Top Fitness Tips & Trends for 2015

THE TOP
FITNESS
TIPS & TRENDS OF
2015

The New Year is often a time for change, with many people making ‘New Year Resolutions’ in order to better themselves for the year ahead. Remarkably those people who explicitly make resolutions are 10 times more likely to attain their goals than people who don’t. Two in every three New Year’s resolutions set fitness objectives as part of their goals. Today we explore the top fitness tips & trends for 2015.

HOW TO MAINTAIN THOSE RESOLUTIONS THIS YEAR

Making resolutions is the first step, but you need a plan and a healthy dose of perseverance if you want to succeed. The key to succeeding in your fitness goals in 2015 is to plan, plan, plan. Don’t over estimate your abilities and draw up a realistic schedule that you can keep to, by planning ahead you can ensure that you maintain your fitness goals beyond January.

One of the most important things to remember that even as your body changes, your perception of yourself may not. For many of us we feel that once we lose that bit of body fat, or bulk up that specific muscle group that we will feel much better about ourselves, but the reality is that even if you reach and exceed your goals you may feel a little underwhelmed.

The most crucial thing to remember when taking on a new regime is that slip ups are inevitable, and the way in which you deal with them is what really measures your commitment to your goal. It is a common trend that once you fall off the wagon you remain there, but dealing with setbacks is one of the most important things in changing your attitude. If you miss a gym day, don’t skip the week, get back on the horse and believe you can reach your goal.

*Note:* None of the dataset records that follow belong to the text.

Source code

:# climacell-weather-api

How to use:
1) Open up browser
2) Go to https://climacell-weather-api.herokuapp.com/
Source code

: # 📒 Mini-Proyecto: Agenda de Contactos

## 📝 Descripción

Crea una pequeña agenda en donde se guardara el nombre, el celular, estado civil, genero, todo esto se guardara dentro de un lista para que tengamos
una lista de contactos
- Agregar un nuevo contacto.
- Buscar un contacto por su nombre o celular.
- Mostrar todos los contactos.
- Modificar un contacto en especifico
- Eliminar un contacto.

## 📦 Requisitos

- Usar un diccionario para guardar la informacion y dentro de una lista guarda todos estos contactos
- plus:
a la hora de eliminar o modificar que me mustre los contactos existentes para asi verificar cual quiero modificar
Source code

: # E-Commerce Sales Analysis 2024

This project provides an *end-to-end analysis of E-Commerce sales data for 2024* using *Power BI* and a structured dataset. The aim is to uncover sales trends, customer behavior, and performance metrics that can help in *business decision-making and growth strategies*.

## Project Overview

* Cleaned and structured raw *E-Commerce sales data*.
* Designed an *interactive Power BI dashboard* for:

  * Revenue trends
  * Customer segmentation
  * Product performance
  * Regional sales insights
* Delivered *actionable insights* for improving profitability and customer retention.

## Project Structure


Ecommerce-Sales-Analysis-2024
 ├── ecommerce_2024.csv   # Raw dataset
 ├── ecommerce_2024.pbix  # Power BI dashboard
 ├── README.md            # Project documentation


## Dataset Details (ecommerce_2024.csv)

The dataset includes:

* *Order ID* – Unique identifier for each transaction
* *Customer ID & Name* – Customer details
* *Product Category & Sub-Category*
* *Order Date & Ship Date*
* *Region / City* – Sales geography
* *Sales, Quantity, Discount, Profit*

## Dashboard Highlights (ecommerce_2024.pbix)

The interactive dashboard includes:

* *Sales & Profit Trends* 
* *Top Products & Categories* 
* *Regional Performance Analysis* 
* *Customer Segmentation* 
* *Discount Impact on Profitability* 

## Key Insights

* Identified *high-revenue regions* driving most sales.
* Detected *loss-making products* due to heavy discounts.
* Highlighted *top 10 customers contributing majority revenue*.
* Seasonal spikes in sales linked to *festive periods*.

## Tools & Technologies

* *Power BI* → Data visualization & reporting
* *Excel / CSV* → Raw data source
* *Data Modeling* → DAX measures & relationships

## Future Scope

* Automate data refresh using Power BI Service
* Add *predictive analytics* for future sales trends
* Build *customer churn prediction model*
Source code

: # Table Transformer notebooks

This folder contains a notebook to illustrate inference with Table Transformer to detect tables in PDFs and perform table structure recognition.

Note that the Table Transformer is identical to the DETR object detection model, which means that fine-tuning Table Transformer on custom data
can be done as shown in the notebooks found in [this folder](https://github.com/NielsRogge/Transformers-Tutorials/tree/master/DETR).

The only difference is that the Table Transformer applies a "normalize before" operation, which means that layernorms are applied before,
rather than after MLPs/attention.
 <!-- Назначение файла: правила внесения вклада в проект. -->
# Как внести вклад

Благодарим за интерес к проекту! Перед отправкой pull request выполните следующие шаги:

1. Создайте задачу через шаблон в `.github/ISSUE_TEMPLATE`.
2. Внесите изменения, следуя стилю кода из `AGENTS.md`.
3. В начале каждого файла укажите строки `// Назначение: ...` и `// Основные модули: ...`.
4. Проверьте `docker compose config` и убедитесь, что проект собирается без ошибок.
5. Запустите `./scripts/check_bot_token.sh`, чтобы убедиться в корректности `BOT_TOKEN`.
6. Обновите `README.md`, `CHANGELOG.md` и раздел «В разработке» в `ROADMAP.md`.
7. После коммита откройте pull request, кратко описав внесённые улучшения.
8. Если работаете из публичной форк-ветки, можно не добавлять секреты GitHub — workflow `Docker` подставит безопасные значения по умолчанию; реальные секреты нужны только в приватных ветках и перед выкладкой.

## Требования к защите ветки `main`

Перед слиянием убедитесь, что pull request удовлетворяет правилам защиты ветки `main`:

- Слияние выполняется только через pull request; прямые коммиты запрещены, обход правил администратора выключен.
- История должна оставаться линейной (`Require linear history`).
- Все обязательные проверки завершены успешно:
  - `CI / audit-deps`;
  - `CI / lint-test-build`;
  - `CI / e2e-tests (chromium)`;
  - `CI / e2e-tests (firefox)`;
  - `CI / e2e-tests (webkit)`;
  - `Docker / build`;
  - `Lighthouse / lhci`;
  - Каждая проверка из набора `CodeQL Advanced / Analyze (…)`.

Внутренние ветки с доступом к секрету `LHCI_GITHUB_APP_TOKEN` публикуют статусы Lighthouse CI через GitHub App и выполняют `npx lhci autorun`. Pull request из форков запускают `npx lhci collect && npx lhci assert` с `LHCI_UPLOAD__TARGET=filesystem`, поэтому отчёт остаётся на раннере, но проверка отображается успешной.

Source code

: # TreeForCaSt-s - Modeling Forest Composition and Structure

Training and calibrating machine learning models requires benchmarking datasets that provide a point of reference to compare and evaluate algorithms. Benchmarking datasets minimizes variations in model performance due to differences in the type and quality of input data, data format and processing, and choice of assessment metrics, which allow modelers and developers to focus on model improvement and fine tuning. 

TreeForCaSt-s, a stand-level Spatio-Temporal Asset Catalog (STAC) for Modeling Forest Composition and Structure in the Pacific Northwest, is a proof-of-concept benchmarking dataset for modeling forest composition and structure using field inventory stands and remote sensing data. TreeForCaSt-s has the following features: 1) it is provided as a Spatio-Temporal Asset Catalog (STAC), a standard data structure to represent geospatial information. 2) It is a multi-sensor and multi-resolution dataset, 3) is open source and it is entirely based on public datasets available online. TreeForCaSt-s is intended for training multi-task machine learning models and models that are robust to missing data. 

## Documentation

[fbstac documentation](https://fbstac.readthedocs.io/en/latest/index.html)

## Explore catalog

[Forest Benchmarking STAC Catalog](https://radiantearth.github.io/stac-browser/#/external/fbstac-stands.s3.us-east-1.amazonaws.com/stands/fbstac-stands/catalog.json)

FITNESS TREND FORECAST FOR 2015

What will overtake Crossfit, Soulcycle, or TRX as the top fitness trend of 2015?

 
High Intensity Interval Training

HIITS

If you don't know the acronym, it stands for High Intensity Interval Training. High intensity interval training is fast becoming the most sought after fitness trend for 2015. As a basic rule you work out hard, really hard, for a set amount of time at a particular exercise, then recover for a set amount of time and repeat. The reason HIITs is growing in popularity is because it works for almost all levels of fitness and results come pretty fast for most people. Some well-known examples of this type of exercise are the popular P90X and Insanity exercise programs.

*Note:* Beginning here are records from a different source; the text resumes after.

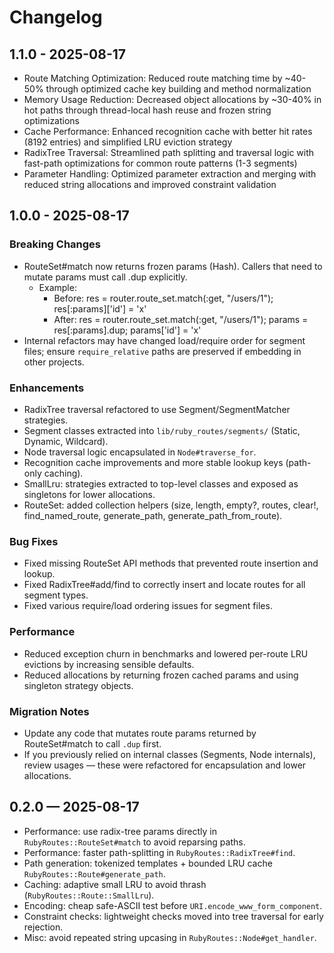 # Changelog

## 1.1.0 - 2025-08-17

- Route Matching Optimization: Reduced route matching time by ~40-50% through optimized cache key building and method normalization
- Memory Usage Reduction: Decreased object allocations by ~30-40% in hot paths through thread-local hash reuse and frozen string optimizations
- Cache Performance: Enhanced recognition cache with better hit rates (8192 entries) and simplified LRU eviction strategy
- RadixTree Traversal: Streamlined path splitting and traversal logic with fast-path optimizations for common route patterns (1-3 segments)
- Parameter Handling: Optimized parameter extraction and merging with reduced string allocations and improved constraint validation

## 1.0.0 - 2025-08-17

### Breaking Changes

- RouteSet#match now returns frozen params (Hash). Callers that need to mutate params must call .dup explicitly.
  - Example:
    - Before: res = router.route_set.match(:get, "/users/1"); res[:params]['id'] = 'x'
    - After: res = router.route_set.match(:get, "/users/1"); params = res[:params].dup; params['id'] = 'x'
- Internal refactors may have changed load/require order for segment files; ensure `require_relative` paths are preserved if embedding in other projects.

### Enhancements

- RadixTree traversal refactored to use Segment/SegmentMatcher strategies.
- Segment classes extracted into `lib/ruby_routes/segments/` (Static, Dynamic, Wildcard).
- Node traversal logic encapsulated in `Node#traverse_for`.
- Recognition cache improvements and more stable lookup keys (path-only caching).
- SmallLru: strategies extracted to top-level classes and exposed as singletons for lower allocations.
- RouteSet: added collection helpers (size, length, empty?, routes, clear!, find_named_route, generate_path, generate_path_from_route).

### Bug Fixes

- Fixed missing RouteSet API methods that prevented route insertion and lookup.
- Fixed RadixTree#add/find to correctly insert and locate routes for all segment types.
- Fixed various require/load ordering issues for segment files.

### Performance

- Reduced exception churn in benchmarks and lowered per-route LRU evictions by increasing sensible defaults.
- Reduced allocations by returning frozen cached params and using singleton strategy objects.

### Migration Notes

- Update any code that mutates route params returned by RouteSet#match to call `.dup` first.
- If you previously relied on internal classes (Segments, Node internals), review usages — these were refactored for encapsulation and lower allocations.

## 0.2.0 — 2025-08-17

- Performance: use radix-tree params directly in `RubyRoutes::RouteSet#match` to avoid reparsing paths.
- Performance: faster path-splitting in `RubyRoutes::RadixTree#find`.
- Path generation: tokenized templates + bounded LRU cache `RubyRoutes::Route#generate_path`.
- Caching: adaptive small LRU to avoid thrash (`RubyRoutes::Route::SmallLru`).
- Encoding: cheap safe-ASCII test before `URI.encode_www_form_component`.
- Constraint checks: lightweight checks moved into tree traversal for early rejection.
- Misc: avoid repeated string upcasing in `RubyRoutes::Node#get_handler`.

Recovery & Self Myofascial Release

RECOVERY

HIITs and Recovery go hand in hand. The rise of HIITs has lead to a greater awareness of having to look after your body once you have worked out hard. The new trend of "Recovery" programs or "Self Care" workouts include Self Myofascial Release (SMR) methods that use massage balls and foam rollers. The most high profile examples of this kind of exercise are restorative yoga & self myofascial release (SMR).

FIT BIT

TELEMETRY

While telemetry isn’t exactly a new phenomenon, in 2015 it is set to become more widespread than ever before. Using technology such as wristbands that track your daily activity, heart rate monitors and other wearable devices to monitor your body’s health and fitness. Integrating personal data (i.e. heart rate, physical activity, sleep cycles, blood PH, etc.) with apps or software, will engage more people trying to live healthier lifestyle. The top sellers in this market are the popular FitBit and Nike Fuelband with tech innovators Apple looking to branch into this market in 2015 with the launch of the Apple iWatch.

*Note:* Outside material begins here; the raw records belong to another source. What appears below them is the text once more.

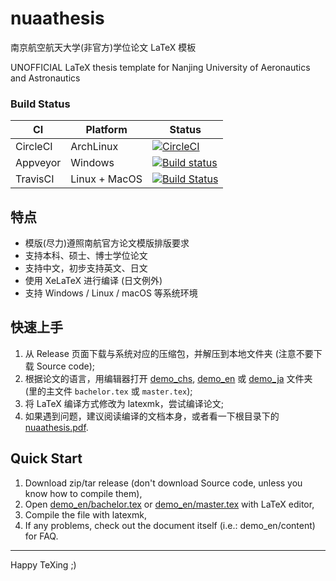 # nuaathesis

南京航空航天大学(非官方)学位论文 LaTeX 模板

UNOFFICIAL LaTeX thesis template for Nanjing University of Aeronautics and Astronautics

### Build Status 

| CI |   Platform   | Status |
| ---- |---------- | --- |
| CircleCI | ArchLinux |  [![CircleCI](https://circleci.com/gh/nuaatug/nuaathesis/tree/master.svg?style=svg)](https://circleci.com/gh/nuaatug/nuaathesis/tree/master) |
| Appveyor | Windows       |  [![Build status](https://ci.appveyor.com/api/projects/status/t1sh0d9t01bvi83l/branch/master?svg=true)](https://ci.appveyor.com/project/summershrimp/nuaathesis/branch/master) |
| TravisCI | Linux + MacOS    | [![Build Status](https://travis-ci.org/nuaatug/nuaathesis.svg?branch=master)](https://travis-ci.org/nuaatug/nuaathesis) |

## 特点

* 模版(尽力)遵照南航官方论文模版排版要求
* 支持本科、硕士、博士学位论文
* 支持中文，初步支持英文、日文
* 使用 XeLaTeX 进行编译 (日文例外)
* 支持 Windows / Linux / macOS 等系统环境

## 快速上手

1. 从 Release 页面下载与系统对应的压缩包，并解压到本地文件夹 (注意不要下载 Source code);
2. 根据论文的语言，用编辑器打开 [demo_chs](demo_chs), [demo_en](demo_en) 或 [demo_ja](demo_ja) 文件夹 (里的主文件 `bachelor.tex` 或 `master.tex`);
3. 将 LaTeX 编译方式修改为 latexmk，尝试编译论文;
4. 如果遇到问题，建议阅读编译的文档本身，或者看一下根目录下的 [nuaathesis.pdf](nuaathesis.pdf).

## Quick Start

1. Download zip/tar release (don't download Source code, unless you know how to compile them),
2. Open [demo_en/bachelor.tex](demo_en/bachelor.tex) or [demo_en/master.tex](demo_en/master.tex) with LaTeX editor,
3. Compile the file with latexmk,
4. If any problems, check out the document itself (i.e.: demo_en/content) for FAQ.

---

Happy TeXing ;)
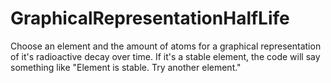 # GraphicalRepresentationHalfLife
Choose an element and the amount of atoms for a graphical representation of it's radioactive decay over time. If it's a stable element, the code will say something like "Element is stable. Try another element." 
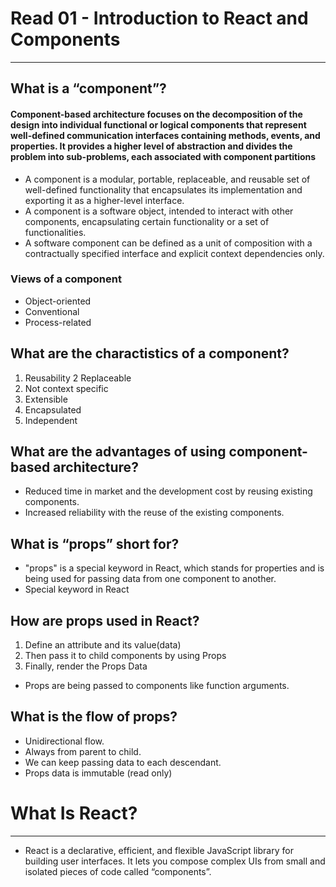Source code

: # Read 01 - Introduction to React and Components
---


## What is a “component”?

#### Component-based architecture focuses on the decomposition of the design into individual functional or logical components that represent well-defined communication interfaces containing methods, events, and properties. It provides a higher level of abstraction and divides the problem into sub-problems, each associated with component partitions

- A component is a modular, portable, replaceable, and reusable set of well-defined functionality that encapsulates its implementation and exporting it as a higher-level interface.
- A component is a software object, intended to interact with other components, encapsulating certain functionality or a set of functionalities. 
- A software component can be defined as a unit of composition with a contractually specified interface and explicit context dependencies only. 


### Views of a component

- Object-oriented
- Conventional 
- Process-related

## What are the charactistics of a component?

1. Reusability
2 Replaceable
3. Not context specific
4. Extensible
5. Encapsulated
6. Independent


## What are the advantages of using component-based architecture?

- Reduced time in market and the development cost by reusing existing components.
- Increased reliability with the reuse of the existing components. 


## What is “props” short for?

- "props" is a special keyword in React, which stands for properties and is being used for passing data from one component to another. 
- Special keyword in React




## How are props used in React?

1. Define an attribute and its value(data)
2. Then pass it to child components by using Props
3. Finally, render the Props Data

- Props are being passed to components like function arguments. 



## What is the flow of props?

- Unidirectional flow.
- Always from parent to child.
- We can keep passing data to each descendant.
- Props data is immutable (read only)



# What Is React?
---

- React is a declarative, efficient, and flexible JavaScript library for building user interfaces. It lets you compose complex UIs from small and isolated pieces of code called “components”.
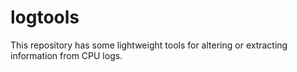 # logtools

This repository has some lightweight tools for altering or extracting information from CPU logs.
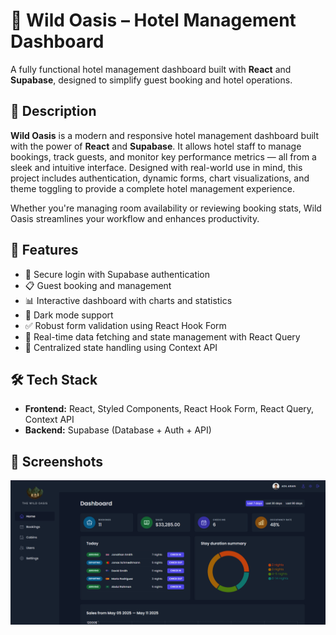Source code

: # 🌴 Wild Oasis – Hotel Management Dashboard

A fully functional hotel management dashboard built with **React** and **Supabase**, designed to simplify guest booking and hotel operations.

## 📖 Description

**Wild Oasis** is a modern and responsive hotel management dashboard built with the power of **React** and **Supabase**. It allows hotel staff to manage bookings, track guests, and monitor key performance metrics — all from a sleek and intuitive interface. Designed with real-world use in mind, this project includes authentication, dynamic forms, chart visualizations, and theme toggling to provide a complete hotel management experience.

Whether you're managing room availability or reviewing booking stats, Wild Oasis streamlines your workflow and enhances productivity.

## 🧩 Features
- 🔐 Secure login with Supabase authentication  
- 📋 Guest booking and management  
- 📊 Interactive dashboard with charts and statistics  
- 🌙 Dark mode support  
- ✅ Robust form validation using React Hook Form  
- 🔄 Real-time data fetching and state management with React Query  
- 🧠 Centralized state handling using Context API

## 🛠 Tech Stack
- **Frontend:** React, Styled Components, React Hook Form, React Query, Context API  
- **Backend:** Supabase (Database + Auth + API)  

## 📸 Screenshots
<!-- Add screenshots or a demo GIF here if available -->
![Dashboard Screenshot](./src/data/img/The-wild-aosis.PNG)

FITNESS TIPS TO EMBRACE THIS YEAR

Work on your weaknesses

Working on the things that you need and aren’t very good at is the fastest way to help you improve movement, performance and body composition. Plus it will test your desire and build your fortitude.

Pay attention to rest periods

Rest periods are among the most overlooked aspects of training. Yet they are critical to your results if you goals involve getting bigger or losing fat. So keep an eye on the clock.

Start a gratitude journal

Stress drives up the hormone cortisol which leads to a nice layer of flab on your lower belly. Gratitude journals have been proven to reduce stress levels. Simply write down 6 things that you are grateful for each day.

Begin late night visualisations

Your body isn’t the only thing that responds to training; your mind is just as powerful. Take some time to visualize your success, whether in the gym or elsewhere, to help you to become more successful.

Seek out a great training partner

A training partner can help push you harder, keep you accountable and may just make training more fun. If nothing else, you’ll never again have to search around the gym for a spot.

Sort out your sleeping schedule

Getting enough sleep ensures that you are optimizing the anabolic hormonal responses that only occur while you’re asleep. Set and keep a sleep schedule that has you tucked in for 8 hours per night. Remember all your gains come while you are recovering from your training session.